American Companies Focus on Security Training
As part of its “Future in Tech” report which looked at, in part, the differences between American and European tech and security adoption, SpiceWorks discovered that U.S. companies turn to end user training as its top cybersecurity tool. This is especially true in smaller companies, whereas larger enterprises will use more of a mix of automation and security awareness training.
Clearly, relying on security awareness training isn’t as successful as it should be. Or perhaps the problem lies with where the security training is focused. The MediaPRO study revealed that the riskiest behaviors are coming from employees in management positions. This is despite the fact the higher up the management chain, the more likely the employee is to be targeted for cyberattacks.

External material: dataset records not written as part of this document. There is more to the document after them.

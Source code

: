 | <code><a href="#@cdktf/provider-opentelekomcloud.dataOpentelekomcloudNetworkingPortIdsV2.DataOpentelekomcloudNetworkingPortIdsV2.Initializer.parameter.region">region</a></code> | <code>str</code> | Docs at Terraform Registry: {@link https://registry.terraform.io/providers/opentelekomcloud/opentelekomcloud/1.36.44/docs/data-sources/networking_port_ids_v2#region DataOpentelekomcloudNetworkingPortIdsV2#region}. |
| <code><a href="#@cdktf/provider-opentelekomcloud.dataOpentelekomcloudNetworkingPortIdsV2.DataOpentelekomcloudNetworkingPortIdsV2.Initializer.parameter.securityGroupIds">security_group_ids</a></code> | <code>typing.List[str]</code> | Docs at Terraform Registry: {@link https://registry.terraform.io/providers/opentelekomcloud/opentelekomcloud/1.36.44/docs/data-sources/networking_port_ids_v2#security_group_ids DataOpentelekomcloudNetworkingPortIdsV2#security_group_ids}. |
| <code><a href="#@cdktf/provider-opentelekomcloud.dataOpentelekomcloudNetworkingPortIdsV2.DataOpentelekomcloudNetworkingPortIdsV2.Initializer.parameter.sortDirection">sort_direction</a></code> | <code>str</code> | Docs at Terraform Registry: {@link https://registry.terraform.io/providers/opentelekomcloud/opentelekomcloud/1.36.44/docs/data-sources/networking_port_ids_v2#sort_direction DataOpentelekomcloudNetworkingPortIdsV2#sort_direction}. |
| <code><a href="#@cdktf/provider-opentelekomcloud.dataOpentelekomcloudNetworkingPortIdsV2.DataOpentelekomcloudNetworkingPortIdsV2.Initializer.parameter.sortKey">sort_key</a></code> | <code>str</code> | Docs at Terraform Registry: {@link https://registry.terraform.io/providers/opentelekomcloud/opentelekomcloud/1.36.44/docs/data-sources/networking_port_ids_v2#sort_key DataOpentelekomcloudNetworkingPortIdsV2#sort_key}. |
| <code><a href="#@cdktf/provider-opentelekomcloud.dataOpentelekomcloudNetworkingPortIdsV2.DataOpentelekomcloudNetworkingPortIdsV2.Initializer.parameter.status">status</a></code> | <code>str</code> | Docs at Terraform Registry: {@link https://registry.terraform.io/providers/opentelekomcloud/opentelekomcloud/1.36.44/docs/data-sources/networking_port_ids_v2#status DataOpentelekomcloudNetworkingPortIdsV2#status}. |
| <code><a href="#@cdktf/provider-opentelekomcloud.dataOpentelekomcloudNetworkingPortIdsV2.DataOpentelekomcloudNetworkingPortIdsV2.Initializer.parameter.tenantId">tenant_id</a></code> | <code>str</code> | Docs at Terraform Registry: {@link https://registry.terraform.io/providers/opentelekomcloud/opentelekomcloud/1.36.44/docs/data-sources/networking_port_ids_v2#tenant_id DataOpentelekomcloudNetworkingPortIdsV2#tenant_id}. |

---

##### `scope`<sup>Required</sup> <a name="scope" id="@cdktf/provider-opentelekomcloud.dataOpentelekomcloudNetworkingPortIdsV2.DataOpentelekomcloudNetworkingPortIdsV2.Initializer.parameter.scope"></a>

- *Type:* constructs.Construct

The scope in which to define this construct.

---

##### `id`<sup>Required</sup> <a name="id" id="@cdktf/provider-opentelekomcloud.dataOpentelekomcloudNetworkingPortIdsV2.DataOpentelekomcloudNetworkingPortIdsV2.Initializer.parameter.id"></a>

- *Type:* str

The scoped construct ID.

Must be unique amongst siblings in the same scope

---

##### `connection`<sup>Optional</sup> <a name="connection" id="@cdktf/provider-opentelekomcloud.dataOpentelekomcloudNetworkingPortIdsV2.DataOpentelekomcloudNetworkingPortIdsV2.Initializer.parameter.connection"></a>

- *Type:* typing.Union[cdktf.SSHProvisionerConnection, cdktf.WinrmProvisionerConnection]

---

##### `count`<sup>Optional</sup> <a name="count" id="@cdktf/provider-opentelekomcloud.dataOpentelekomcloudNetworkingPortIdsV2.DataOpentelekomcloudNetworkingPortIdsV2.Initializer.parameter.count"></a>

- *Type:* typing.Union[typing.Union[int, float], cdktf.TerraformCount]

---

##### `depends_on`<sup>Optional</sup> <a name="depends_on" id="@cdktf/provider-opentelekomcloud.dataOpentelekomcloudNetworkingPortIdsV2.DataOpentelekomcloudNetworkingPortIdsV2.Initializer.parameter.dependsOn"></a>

Financial Industry is Failing
Perhaps the most stunning result of this study was finding out employees in the finance sector fared worst of the seven industry sectors analyzed. A whopping 85 percent of finance workers showed some lack of cybersecurity and data privacy knowledge. Usually, the financial industry is considered leaders in cybersecurity, but here again, it is likely the difference between automation and human behaviors. The financial industry has put hardware and software tools in place to protect business and consumer assets, but is it falling behind in security awareness training because it depends too much on automation alone?
Whatever the financial sector—and other industries—is doing, it is benefiting cybercriminals. They know humans are the weakest link and target them with phishing emails and other tactics to intercept passwords and credentials and then sneak into the company network, noted Robert Capps, vice president and authentication strategist for NuData Security, via email. The inability to identify phishing email was another key point from the survey.
“Phishing is not going to end, and companies need to train their employees on how to avoid these scams,” he wrote, suggesting companies consider adding passive biometrics and behavioral analytics to security systems as a way to work with human behaviors to address potential threats.
I have some sympathy for employees. Cybercriminals are relentless and much more sophisticated in their attacks than we are at recognizing them. And it seems as though we are overloaded with news about data breaches.
“We live in an age where stories about cybersecurity are constantly swirling, which can actually create a sense of security fatigue,” Pendergast said. But he admitted that these levels of riskiness are alarming, and it only takes one person to click on the wrong email that lets in the malware that exfiltrates your company’s data.
“Without everybody being more vigilant,” he added, “people and company data will continue to be at risk.”